Ukraine's pick for Academy Award consideration, Homeward, proceeds from a stock arthouse set-up: an estranged father and son, obliged by circumstance to make a road trip together. Yet it's destabilised, and eventually knocked some way off the usual routes, by what's in the back of the car: the body of a second, older son, a soldier killed in the country's ongoing border conflict with Russia, and now being driven from Kiev to the Crimea for traditional Tatar burial. The father is Mustafa (Akhtem Seitablayev), in his forties and still youthful-looking but sternly forbidding, like a Gael García Bernal who's been bulked up and had the playfulness drilled out of him by decades of military training. When he visits his bereaved daughter-in-law, it's not to offer condolences, but to retrieve his boy's copy of the Koran; something clicks in our understanding of him when we learn his intention is to bury his son next to the grave of his own late wife. In the meantime, he grips the steering wheel and ploughs onwards, a simmering mass of long-held grudges and resentments. The widow stole his boy away from the family; his youngest has committed a similar betrayal by striking out for the city and university, and changing the entire way he speaks. In the passenger seat, the open-faced Alim (Remzi Bilyalov) clearly just wants to return to his studies, the new life he's made for himself, and for the blood and embalming fluids to stop leaking pungently out through the makeshift shroud in which they've wrapped the corpse. But duty calls: for the time being, these two are stuck in the same vehicle, on the same trajectory, with their only real connective tissue rotting away in the zinc coffin behind them.

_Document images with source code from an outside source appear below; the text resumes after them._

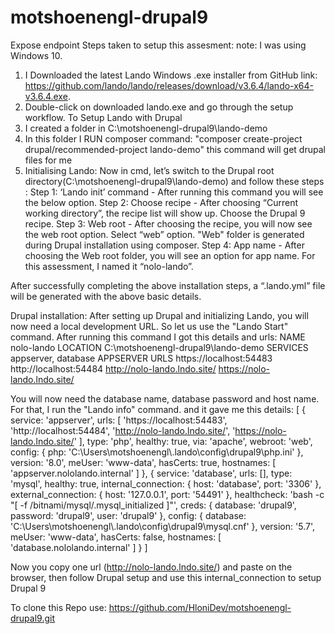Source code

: # motshoenengl-drupal9
Expose endpoint
Steps taken to setup this assesment:
note: I was using Windows 10.
1. I Downloaded the latest Lando Windows .exe installer from GitHub link: https://github.com/lando/lando/releases/download/v3.6.4/lando-x64-v3.6.4.exe.
2. Double-click on downloaded lando.exe and go through the setup workflow.
To Setup Lando with Drupal
1. I created a folder in C:\motshoenengl-drupal9\lando-demo
2. In this folder I RUN composer command: "composer create-project drupal/recommended-project lando-demo" this command will get drupal files for me
3. Initialising Lando:
Now in cmd, let’s switch to the Drupal root directory(C:\motshoenengl-drupal9\lando-demo) and follow these steps :
Step 1: ‘Lando init’ command - After running this command you will see the below option.
Step 2: Choose recipe - After choosing “Current working directory”, the recipe list will show up. Choose the Drupal 9 recipe.
Step 3:  Web root - After choosing the recipe, you will now see the web root option. Select “web” option. "Web" folder is generated during Drupal installation using composer.
Step 4: App name - After choosing the Web root folder, you will see an option for app name. For this assessment, I named it “nolo-lando”.

After successfully completing the above installation steps, a “.lando.yml” file will be generated with the above basic details.

Drupal installation:
After setting up Drupal and initializing Lando, you will now need a local development URL. So let us use the "Lando Start" command. After running this command I got this details and urls:
 NAME            nolo-lando
 LOCATION        C:\motshoenengl-drupal9\lando-demo
 SERVICES        appserver, database
 APPSERVER URLS  https://localhost:54483
                 http://localhost:54484
                 http://nolo-lando.lndo.site/
                 https://nolo-lando.lndo.site/
                 
 You will now need the database name, database password and host name. For that, I run the "Lando info" command. and it gave me this details:
 [ { service: 'appserver',
    urls:
     [ 'https://localhost:54483',
       'http://localhost:54484',
       'http://nolo-lando.lndo.site/',
       'https://nolo-lando.lndo.site/' ],
    type: 'php',
    healthy: true,
    via: 'apache',
    webroot: 'web',
    config: { php: 'C:\\Users\\motshoenengl\\.lando\\config\\drupal9\\php.ini' },
    version: '8.0',
    meUser: 'www-data',
    hasCerts: true,
    hostnames: [ 'appserver.nololando.internal' ] },
  { service: 'database',
    urls: [],
    type: 'mysql',
    healthy: true,
    internal_connection: { host: 'database', port: '3306' },
    external_connection: { host: '127.0.0.1', port: '54491' },
    healthcheck: 'bash -c "[ -f /bitnami/mysql/.mysql_initialized ]"',
    creds: { database: 'drupal9', password: 'drupal9', user: 'drupal9' },
    config: { database: 'C:\\Users\\motshoenengl\\.lando\\config\\drupal9\\mysql.cnf' },
    version: '5.7',
    meUser: 'www-data',
    hasCerts: false,
    hostnames: [ 'database.nololando.internal' ] } ]
    
 Now you copy one url (http://nolo-lando.lndo.site/) and paste on the browser, then follow Drupal setup and use this internal_connection to setup Drupal 9
 
 To clone this Repo use: https://github.com/HloniDev/motshoenengl-drupal9.git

What follows demonstrates a mix of impulses and influences: it's always lively and involving, and also the work of a filmmaker (28-year-old Nariman Aliev, who co-wrote with Marysia Nikitiuk) who's clearly still figuring out what kind of filmmaker he wants to be. Homeward opens on a frosty Tarkovsky landscape, the first of several that appear whenever the pair pull over (cinematographer Anton Fursa does quietly revelatory work on these backroads); a one-sided conversation with a mechanic on the subject of the region's history set me in mind of Theo Angelopoulos. It can be sentimental, as in some business with the dead brother's retrieved lighter, but it's also capable of being properly flinty. When father and son begin to bond, as movie lore insists they must, it's over the most effective way to wield a knife, and followed by a sequence in which they set out to avenge themselves on the local kids who allegedly robbed Alim. Even that lighter is eventually used to start a fire. The volatility of the direction suits the story, to some degree: like Alim, Aliev is weighing himself against the great men who've gone before him, and realising just what a burden that can be. Everyone's on a journey here. (An aside: why is that burden felt so much more by filmmakers from this region? Andrei Zvyagintsev's early work was so in thrall to Tarkovsky it could only play like pale imitation.) Arguably, the narrative is a little too dependent on how gruff Mustafa is going to be scene by scene: as written, he's as changeable as the wind, laying siege to a checkpoint one moment, merrily flying a kite the next. But this is where Seitablayev comes in, skilfully separating out a fascinating character into complex individual, unsuitable role model, and vulnerable flesh-and-blood. The film gets weightier as it rolls along, and it's striking to witness a filmmaker wrestling so seriously and sincerely with what it means to be a man - especially at a time when such pursuits have been deemed unfashionable or surplus to requirements, and in a part of the world where the Russians have long dictated the terms.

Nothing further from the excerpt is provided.